And, given his dislike for America

I've seen this from various nutballs like yourself and I'm curious. Why do you think he ran for President? Because he was actively trying to sabotage the country? With what motive?

He answered this question on August 6, 2008 in Elkhart, Indiana during the 2008 campaign, when he was asked the question by a 7 year old girl, and couldn't deflect her into talking about oil prices. He said: “America is , uh, is no longer, uh what it could be, what it once was. And I say to myself, I don’t want that future for my children.”

He failed to indicate what date "what it once was" applied to.

Here's the youtube link: http://www.youtube.com/watch?v...

I would say that he's been about as successful at this as he has been in keeping his campaign promises to get us out of the two foreign wars, start no new foreign wars, and close the Guantanamo Bay detention camp, which he promised to do in the first 90 days of his presidency. In other words, not very successful.

Not that anyone is actually keeping score, but...

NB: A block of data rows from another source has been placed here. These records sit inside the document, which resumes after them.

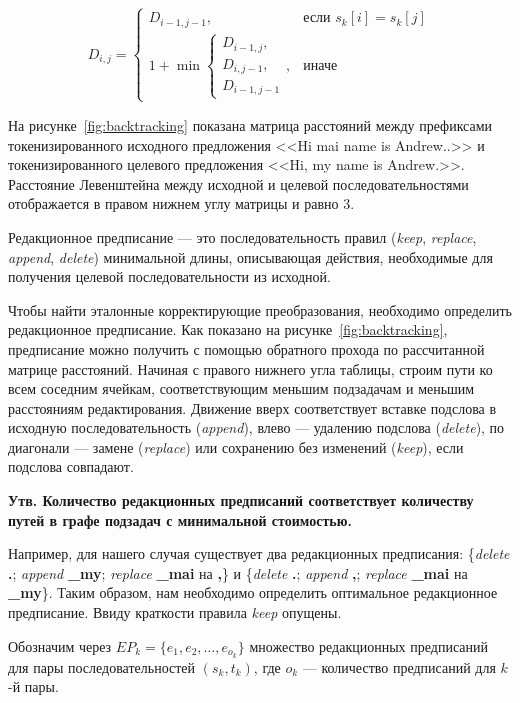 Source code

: \[
D_{i,j} = 
\begin{cases} 
    D_{i-1, j-1}, & \text{если } s_k[i] = s_k[j] \\
    1 + \min \begin{cases} 
        D_{i-1, j}, \\
        D_{i, j-1}, \\
        D_{i-1, j-1} 
    \end{cases}, & \text{иначе}
\end{cases}
\]

На рисунке~\ref{fig:backtracking} показана матрица расстояний между префиксами токенизированного исходного предложения <<Hi mai name is Andrew..>> и токенизированного целевого предложения <<Hi, my name is Andrew.>>. Расстояние Левенштейна между исходной и целевой последовательностями отображается в правом нижнем углу матрицы и равно 3.

Редакционное предписание — это последовательность правил (\textit{keep}, \textit{replace}, \textit{append}, \textit{delete}) минимальной длины, описывающая действия, необходимые для получения целевой последовательности из исходной.

Чтобы найти эталонные корректирующие преобразования, необходимо определить редакционное предписание. Как показано на рисунке~\ref{fig:backtracking}, предписание можно получить с помощью обратного прохода по рассчитанной матрице расстояний. Начиная с правого нижнего угла таблицы, строим пути ко всем соседним ячейкам, соответствующим меньшим подзадачам и меньшим расстояниям редактирования. Движение вверх соответствует вставке подслова в исходную последовательность (\textit{append}), влево — удалению подслова (\textit{delete}), по диагонали — замене (\textit{replace}) или сохранению без изменений (\textit{keep}), если подслова совпадают.

\textbf{Утв. Количество редакционных предписаний соответствует количеству путей в графе подзадач с минимальной стоимостью.}

Например, для нашего случая существует два редакционных предписания:  
\{\textit{delete} \textbf{.}; \textit{append} \textbf{\_my}; \textit{replace} \textbf{\_mai} на \textbf{,}\}  
и  
\{\textit{delete} \textbf{.}; \textit{append} \textbf{,}; \textit{replace} \textbf{\_mai} на \textbf{\_my}\}.  
Таким образом, нам необходимо определить оптимальное редакционное предписание. Ввиду краткости правила \textit{keep} опущены.

Обозначим через $EP_k = \{e_{1}, e_{2}, \ldots, e_{o_k}\}$ множество редакционных предписаний для пары последовательностей $(s_k, t_k)$, где $o_k$ — количество предписаний для $k$-й пары.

Other campaign promises not kept:

- end tax deductions for companies that offshore
- Introduce a comprehensive immigration reform bill in my first year in office
- No signing statements to nullify instructions from Congress
- No family making less than $250K will see "any form of tax increase" (ACA, we're looking at you...)
- term limit the DNI (Director National Intelligence)
- call for and support a human mission to the moon by 2020
- tax deduction for artists
- tax incentive for new farmers
- windfall profits tax on oil comanies (we could use this one about right now...)
- limit subsidies for agribusiness
- antimonopoly laws strengthened to favor independent farmers
- Scholarships to recruit new teachers
- Restrict warrantless wiretaps
- public option for the National Health Insurance Exchange
- Restore superfund so polluters have to pay to clean up their messes
- Same sex adoption equality (still state by state, and not in most states)
- require companies to disclose personal information breaches
- ban racial profiling by federal agencies
- roll back earmarks to 1994 levels
- national catastrophe insurance reserve for things like a future Katrina
- allow bankruptcy judges to modify mortgage terms (sister is losing her house over this one)
- work with Russia to step down nuclear defense postures (har har - that's working out)
- double federal funding for cancer research
- strengthen ADEA (Age Discrimination in Employment Act)
- low carbon fuel standard
- require 25% reneable by 2025 (guess it was based on Solyndra not being a scam)
- reinstate special envoy for the Americas
- global fissile materials production for weapons treaty
- global education fund to offer alternatives to jihadi schools
- international group to aid Iraqi refugees, including providing $2B in funding
- help resolve the Cyprus situation
- Sign Freedom Of Choice Act
- penalty free "hardship withdrawls" from retirement accounts
- annual "State of the Word" address
- all new vehicles to support flex-fuels by 2012
- health care reform to be negotiated in public, on CSPAN
- cap and trade system for carbon emissions to reduce global warming
- use revenue from above to support clean energy, environmental restoration (hard to do if there's no system, isn't it?)
- call for congressional leader consulting group on national security, and consult with them prior to major military action
- reduce the number of federal middle managers
- increase supply of affordable housing (Hi, San Francisco! Allow buildings over 4 stories without a zoning variance yet?)
- UN Convention on the Rights of Persons with Disabilities
- pay for national service plan without increasing deficit
- Increase federal minimum wage to $9.50/hour
- reduce veterans benefits claims backlog
- allow import of prescription drugs from e.g. Canada
- double IAEA budget so it's no longer understaffed
- double spending on foreign aid
- double the Peace Corps
- create Federal Autism Spectrum Disorder czar position
- require "plug-in" fleet at White House within one year of being elected
- half of all federal fleet purchases plug-in hybrids or all electric by 2012
- ratify the CTBT (comprehensive test ban treaty)
- double federal funding for Charter School Program (guess this was before the Atlanta scandal?)
- double funding for after school programs
- forbid bonuses to executives of companies declaring bankruptcy
- expand FMLA to cover domestic violence and sexual assault
- White house Privacy and Civil Liberties Board to get subpoena power
- end income tax for seniors earning $25K (healthcare.gov, anyone?)
- require employers to give 7 paid sick days per year
- cut typical family health insurance premium by up to $2.5K/year

Comment Re:Does it calculate the Fibbonaci sequence faster (Score 1) 247

Most of the interesting problems are no longer "embarrassingly parallel". All the rest of them, if we care about getting them solved faster, we'll throw hardware at them to the degree we care about getting the result faster.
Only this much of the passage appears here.